Copy out each entry precisely; no image belongs in the result.

(MATERIAL FOR THIS TASK Opens)

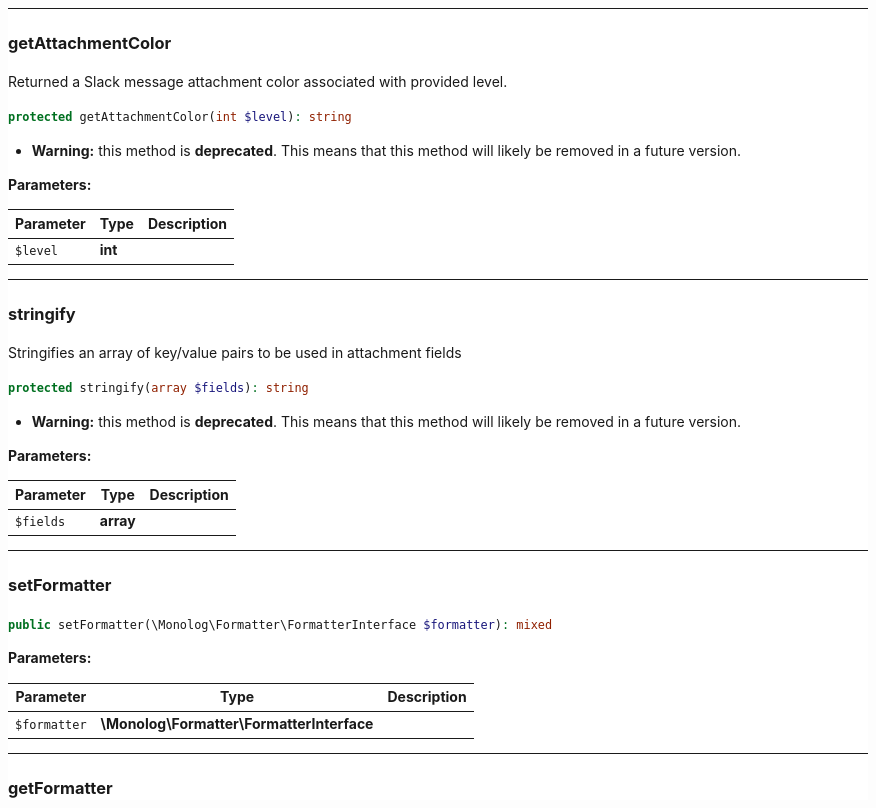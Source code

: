 


***

### getAttachmentColor

Returned a Slack message attachment color associated with provided level.

```php
protected getAttachmentColor(int $level): string
```

* **Warning:** this method is **deprecated**. This means that this method will likely be removed in a future version.

**Parameters:**

| Parameter | Type | Description |
|-----------|------|-------------|
| `$level` | **int** |  |

***

### stringify

Stringifies an array of key/value pairs to be used in attachment fields

```php
protected stringify(array $fields): string
```

* **Warning:** this method is **deprecated**. This means that this method will likely be removed in a future version.

**Parameters:**

| Parameter | Type | Description |
|-----------|------|-------------|
| `$fields` | **array** |  |

***

### setFormatter

```php
public setFormatter(\Monolog\Formatter\FormatterInterface $formatter): mixed
```

**Parameters:**

| Parameter | Type | Description |
|-----------|------|-------------|
| `$formatter` | **\Monolog\Formatter\FormatterInterface** |  |

***

### getFormatter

(MATERIAL FOR THIS TASK Closes)

▶ _RESPONSE_:
Source code

: 


***

### getAttachmentColor

Returned a Slack message attachment color associated with provided level.

```php
protected getAttachmentColor(int $level): string
```

* **Warning:** this method is **deprecated**. This means that this method will likely be removed in a future version.

**Parameters:**

| Parameter | Type | Description |
|-----------|------|-------------|
| `$level` | **int** |  |

***

### stringify

Stringifies an array of key/value pairs to be used in attachment fields

```php
protected stringify(array $fields): string
```

* **Warning:** this method is **deprecated**. This means that this method will likely be removed in a future version.

**Parameters:**

| Parameter | Type | Description |
|-----------|------|-------------|
| `$fields` | **array** |  |

***

### setFormatter

```php
public setFormatter(\Monolog\Formatter\FormatterInterface $formatter): mixed
```

**Parameters:**

| Parameter | Type | Description |
|-----------|------|-------------|
| `$formatter` | **\Monolog\Formatter\FormatterInterface** |  |

***

### getFormatter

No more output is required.